Server 2008 Active Directory DNS Entries Deleted. Dcdiag unable to contact local AD controller


I've never seen anything like this. At a potential customer site, I noticed that the PC's were all unable to locate the domain controller and netlogon was failing. I fixed the DNS entries on the client PC's so the AD server was DNS server and tried to rejoin the domain. The PC was unable to locate the domain controller.

On the server, I checked the DNS settings and while there is the high level AD folder, every single entry related to Active Directory appears to have been completely deleted.

There are no backups from what I can tell and this has been happening for 6 months at least. Does anyone have any recommendations for repairing this?
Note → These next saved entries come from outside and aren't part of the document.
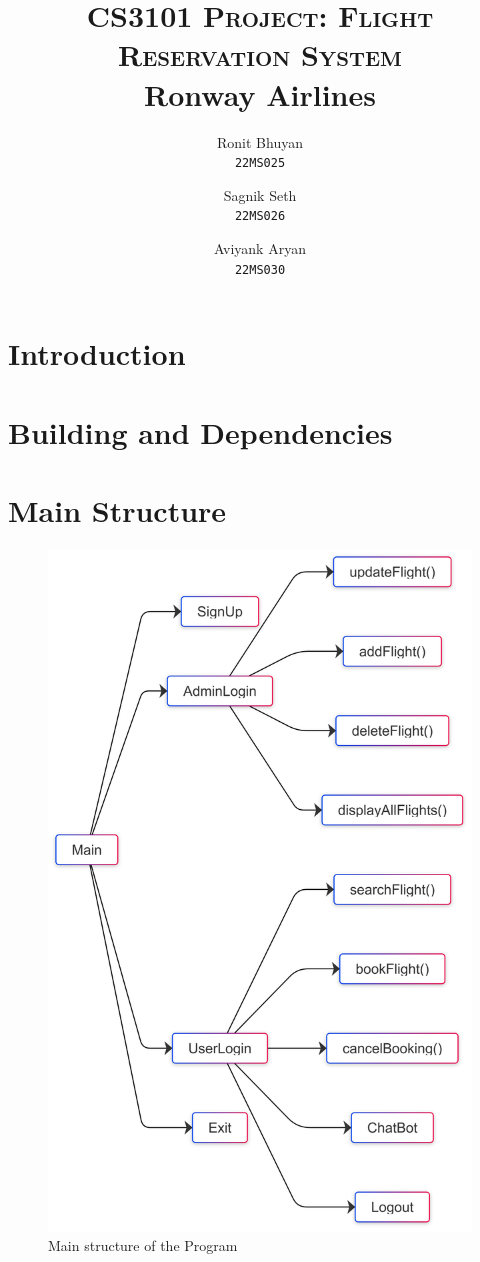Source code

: \documentclass[a4paper]{scrartcl}
\title{
        \Large\textsc{CS3101 Project: Flight Reservation System} \\
        \vspace{10pt}
        \Huge\textbf{Ronway Airlines} \\
}
\author{Ronit Bhuyan \\ \texttt{22MS025} \and Sagnik Seth \\ \texttt{22MS026} \and   Aviyank Aryan \\ \texttt{22MS030}}
\date{}
\begin{document}
\maketitle
\tableofcontents
\section{Introduction}
\section{Building and Dependencies}
\section{Main Structure}


\begin{figure}[H]
    \centering
    \includegraphics[scale=0.1]{main structure.png}
    \caption{Main structure of the Program}
\end{figure}
\end{document}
Thanks.

Best Answer

Here's a step-by-step to get the records back. It's not too painful at all:

  • If the forward lookup zone for the Customer's domain is still there make sure it's configured as an Active Directory integrated zone that allows secure dynamic updates. If the zone is gone re-created it and configured as I described. If it's there but not configured as Active Directory integrated or to allow only secure dynamic updates then configure it as such.

  • Make the same checks and changes, if necessary, for the "" DNS zone (where "" is the Customer's domain).

  • Make sure the DC is configured to use itself as its DNS server (and not configured to use any others).

  • Stop and restart the "Netlogon" service to cause the DC to re-register its SRV records, etc.